Friday, 25 February 2011

A relaxing break in the forest....

Yeah, relaxing, right! Although I *do* feel relaxed in some ways. And I wasn't planning to write about it, but when I sat down to blog about planning simplicity in Lent, loads of wireless network bobbins meant that I only have about enough mental capacity to list a few things that will remain in me after our Sherwood Forest break.....

  • My 6 month old Rebecca resolutely tried (and failed) to fight off a cold, and was below par for the entire holiday, sleeping more and eating less, but was ecstatically happy for about one hour, bobbing about in her inflatable seat in the pool with her family.

  • Getting 3 girls ready in the busy pool changing rooms at peak time (it's school holidays in the UK) was crazy, even with husband's help; the one we managed to get changed in didn't have a changing station for the baby, and afterwards there were no family rooms so we all squeezed into an 'adult' changing room....which was not fun!

  • It was partly due to this and partly due to Rebecca's cold that once the grandparents went home, the big girls only went swimming one at a time with their Daddy. It did strike me that if we had gone to the pool with Mum, Dad, a 6yo, 4yo and 6 month old, we would have been breaking the rules - apparently you need one responsible adult for EACH child under 5 (and one adult per 2 kids over 5 - if that makes sense.) Although taking them altogether isn't straightforward, it would be doable, without those rules - I don't know what bigger families would do (not that I saw any - where do bigger families go on holiday - do they go on holiday? and if they do, maybe they go camping like we do?

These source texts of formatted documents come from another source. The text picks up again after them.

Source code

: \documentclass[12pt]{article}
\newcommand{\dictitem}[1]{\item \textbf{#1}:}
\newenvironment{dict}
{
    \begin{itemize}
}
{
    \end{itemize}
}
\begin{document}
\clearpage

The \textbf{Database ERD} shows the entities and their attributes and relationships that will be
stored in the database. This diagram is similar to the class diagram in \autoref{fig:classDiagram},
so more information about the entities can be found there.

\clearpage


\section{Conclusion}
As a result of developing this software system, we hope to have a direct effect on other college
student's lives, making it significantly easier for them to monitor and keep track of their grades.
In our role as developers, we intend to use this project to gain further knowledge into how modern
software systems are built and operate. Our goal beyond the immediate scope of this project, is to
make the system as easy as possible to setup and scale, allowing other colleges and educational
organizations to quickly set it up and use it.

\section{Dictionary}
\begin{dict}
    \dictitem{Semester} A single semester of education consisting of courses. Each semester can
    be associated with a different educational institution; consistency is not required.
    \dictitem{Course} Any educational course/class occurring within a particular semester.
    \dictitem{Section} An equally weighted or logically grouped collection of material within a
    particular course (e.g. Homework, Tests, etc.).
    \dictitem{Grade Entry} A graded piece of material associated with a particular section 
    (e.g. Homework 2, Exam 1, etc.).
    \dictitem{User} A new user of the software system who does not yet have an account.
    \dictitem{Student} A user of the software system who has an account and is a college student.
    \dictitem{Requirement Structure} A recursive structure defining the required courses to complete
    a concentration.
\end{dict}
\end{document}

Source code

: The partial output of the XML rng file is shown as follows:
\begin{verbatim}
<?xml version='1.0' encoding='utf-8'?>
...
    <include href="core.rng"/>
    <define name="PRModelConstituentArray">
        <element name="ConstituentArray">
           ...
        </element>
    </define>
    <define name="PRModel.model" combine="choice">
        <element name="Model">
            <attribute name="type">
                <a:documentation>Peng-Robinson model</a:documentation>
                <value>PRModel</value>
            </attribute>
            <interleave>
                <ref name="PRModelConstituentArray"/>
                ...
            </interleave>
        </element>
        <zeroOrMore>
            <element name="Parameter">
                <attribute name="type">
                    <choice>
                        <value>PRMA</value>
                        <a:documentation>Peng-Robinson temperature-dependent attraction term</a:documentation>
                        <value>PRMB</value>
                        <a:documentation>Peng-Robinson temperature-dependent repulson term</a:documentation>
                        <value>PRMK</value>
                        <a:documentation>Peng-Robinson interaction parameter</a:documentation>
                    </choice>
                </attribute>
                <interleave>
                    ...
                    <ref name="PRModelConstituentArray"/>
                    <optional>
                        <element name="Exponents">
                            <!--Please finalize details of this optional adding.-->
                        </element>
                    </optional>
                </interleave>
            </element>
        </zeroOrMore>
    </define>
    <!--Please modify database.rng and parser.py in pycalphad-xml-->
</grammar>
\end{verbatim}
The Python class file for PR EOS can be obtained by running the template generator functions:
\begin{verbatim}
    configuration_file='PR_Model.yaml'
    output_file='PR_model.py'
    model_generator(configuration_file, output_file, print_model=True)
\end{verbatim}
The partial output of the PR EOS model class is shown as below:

  • All this aside, one of the best bits of the vacation was being told by my 6 year old that I had to go with her to the outside bit of the pool and swimming through to a steamy, outdoor, forest setting with a pretend waterfall and beautiful view. It was pretty awesome.

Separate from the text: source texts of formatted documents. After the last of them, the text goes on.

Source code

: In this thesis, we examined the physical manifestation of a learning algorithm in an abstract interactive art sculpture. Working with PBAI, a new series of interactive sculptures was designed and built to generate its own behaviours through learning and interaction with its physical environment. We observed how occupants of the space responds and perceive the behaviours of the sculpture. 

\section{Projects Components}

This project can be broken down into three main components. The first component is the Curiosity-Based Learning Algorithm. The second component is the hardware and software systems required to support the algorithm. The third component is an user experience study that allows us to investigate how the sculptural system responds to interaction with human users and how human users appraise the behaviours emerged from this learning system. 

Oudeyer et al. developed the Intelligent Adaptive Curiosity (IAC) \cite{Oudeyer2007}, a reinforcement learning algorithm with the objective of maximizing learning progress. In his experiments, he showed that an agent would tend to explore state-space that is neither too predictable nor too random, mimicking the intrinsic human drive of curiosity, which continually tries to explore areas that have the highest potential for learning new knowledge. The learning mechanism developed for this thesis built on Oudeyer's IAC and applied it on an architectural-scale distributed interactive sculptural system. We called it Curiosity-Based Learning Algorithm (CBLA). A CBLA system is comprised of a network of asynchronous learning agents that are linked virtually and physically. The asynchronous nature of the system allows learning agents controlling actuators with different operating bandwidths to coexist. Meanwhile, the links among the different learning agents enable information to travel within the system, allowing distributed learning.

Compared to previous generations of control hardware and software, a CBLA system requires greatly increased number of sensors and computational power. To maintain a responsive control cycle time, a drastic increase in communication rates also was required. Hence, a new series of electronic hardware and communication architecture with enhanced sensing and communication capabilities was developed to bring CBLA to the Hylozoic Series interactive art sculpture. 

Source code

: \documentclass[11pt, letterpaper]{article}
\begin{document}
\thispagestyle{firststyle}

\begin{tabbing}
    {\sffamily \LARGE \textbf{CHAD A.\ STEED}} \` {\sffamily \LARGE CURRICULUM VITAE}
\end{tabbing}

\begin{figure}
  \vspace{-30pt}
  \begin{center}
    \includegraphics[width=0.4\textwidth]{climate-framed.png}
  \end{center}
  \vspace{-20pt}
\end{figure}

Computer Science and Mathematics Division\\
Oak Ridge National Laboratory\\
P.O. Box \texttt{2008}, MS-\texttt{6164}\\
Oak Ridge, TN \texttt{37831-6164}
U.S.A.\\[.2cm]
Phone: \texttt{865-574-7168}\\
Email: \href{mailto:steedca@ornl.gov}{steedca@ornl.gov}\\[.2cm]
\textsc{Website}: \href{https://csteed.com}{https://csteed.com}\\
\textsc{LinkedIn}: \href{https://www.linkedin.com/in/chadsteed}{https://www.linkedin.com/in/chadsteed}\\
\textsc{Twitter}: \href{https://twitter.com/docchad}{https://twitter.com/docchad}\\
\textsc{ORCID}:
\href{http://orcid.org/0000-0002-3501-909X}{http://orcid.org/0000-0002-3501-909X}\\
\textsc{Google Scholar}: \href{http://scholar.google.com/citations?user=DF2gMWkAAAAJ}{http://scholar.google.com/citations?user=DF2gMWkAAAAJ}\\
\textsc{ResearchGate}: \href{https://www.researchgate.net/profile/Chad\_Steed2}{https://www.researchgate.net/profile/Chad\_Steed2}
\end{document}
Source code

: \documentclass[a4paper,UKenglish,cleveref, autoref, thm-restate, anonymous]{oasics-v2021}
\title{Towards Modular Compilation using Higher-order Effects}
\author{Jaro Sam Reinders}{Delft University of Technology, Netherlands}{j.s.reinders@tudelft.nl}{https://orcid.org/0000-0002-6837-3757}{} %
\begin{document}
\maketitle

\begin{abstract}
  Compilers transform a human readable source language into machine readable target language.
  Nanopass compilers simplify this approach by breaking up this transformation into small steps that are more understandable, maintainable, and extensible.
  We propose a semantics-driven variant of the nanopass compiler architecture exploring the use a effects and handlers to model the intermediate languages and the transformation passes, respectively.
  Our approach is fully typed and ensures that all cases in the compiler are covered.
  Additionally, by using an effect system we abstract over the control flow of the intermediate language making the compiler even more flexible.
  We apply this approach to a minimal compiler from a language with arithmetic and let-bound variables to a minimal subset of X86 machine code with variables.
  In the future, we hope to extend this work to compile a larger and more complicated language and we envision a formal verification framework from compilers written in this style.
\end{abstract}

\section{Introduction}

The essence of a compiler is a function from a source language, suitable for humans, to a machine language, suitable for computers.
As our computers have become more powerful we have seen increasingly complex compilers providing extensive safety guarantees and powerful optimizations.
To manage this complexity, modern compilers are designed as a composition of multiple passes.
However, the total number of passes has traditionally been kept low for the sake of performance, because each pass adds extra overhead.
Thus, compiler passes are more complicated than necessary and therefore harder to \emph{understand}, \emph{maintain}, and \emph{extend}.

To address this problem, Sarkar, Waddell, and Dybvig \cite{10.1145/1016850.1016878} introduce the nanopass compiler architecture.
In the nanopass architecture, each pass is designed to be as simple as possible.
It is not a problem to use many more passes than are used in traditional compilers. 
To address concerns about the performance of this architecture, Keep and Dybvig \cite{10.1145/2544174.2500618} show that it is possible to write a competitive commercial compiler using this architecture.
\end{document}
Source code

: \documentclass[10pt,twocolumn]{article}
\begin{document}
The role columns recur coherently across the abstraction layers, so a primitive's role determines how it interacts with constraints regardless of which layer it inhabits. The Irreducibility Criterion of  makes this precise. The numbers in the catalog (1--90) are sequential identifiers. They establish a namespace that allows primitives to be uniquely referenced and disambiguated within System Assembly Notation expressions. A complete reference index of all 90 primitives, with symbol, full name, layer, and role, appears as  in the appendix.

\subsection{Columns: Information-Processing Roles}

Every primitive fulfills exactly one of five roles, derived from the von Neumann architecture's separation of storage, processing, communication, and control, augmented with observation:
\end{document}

  • The other best bit was the two bigger girls getting on really well. Obviously we paid for it when we came home today but, compared to the two weeks at Christmas when they fought like cat and dog every minute, this was blissful. They played, drew, listened to stories, watched TV, cycled, swam, talked, sang and danced together. TOGETHER.

  • I love to cook and bake, prepare food for my family and take care of their needs. But I loved not having to cook this holiday. I loved being able to order the fish special and indulge myself with takeaway.

  • I especially loved the date at French restaurant with my husband, with jazz playing in the background, a beautiful platter of cheese and meats to enjoy, while the grandparents babysat. This was our first date since before the birth of baby Rebecca. It was long overdue.

  • Finally, as a way of leading into the Lenten preparation, I will comment on the simplicity of it all. We didn't really budget strictly, so parts of it were indulgent. But others were focused on living simply and on simple pleasures. We lived off leftovers for lunch. We appreciated the squirrels, mallards and swans that came up to the french windows to visit. We stuck with early bedtimes (and early mornings.) We just did one activity a day, and some hanging out. The girls enjoyed drawing together, and separately, on the long chalkboard in our accommodation. We read stories. We read the baby stories. We enjoyed each others' company. We didn't have the use of computers or WiFi (although I still dipped into Facebook and Twitter on my BlackBerry.) All in all, it was a family holiday. And I feel pretty exhausted, but I know that part of me is very much refreshed.

Yeah, spot the camera flash reflecting on the windows :-)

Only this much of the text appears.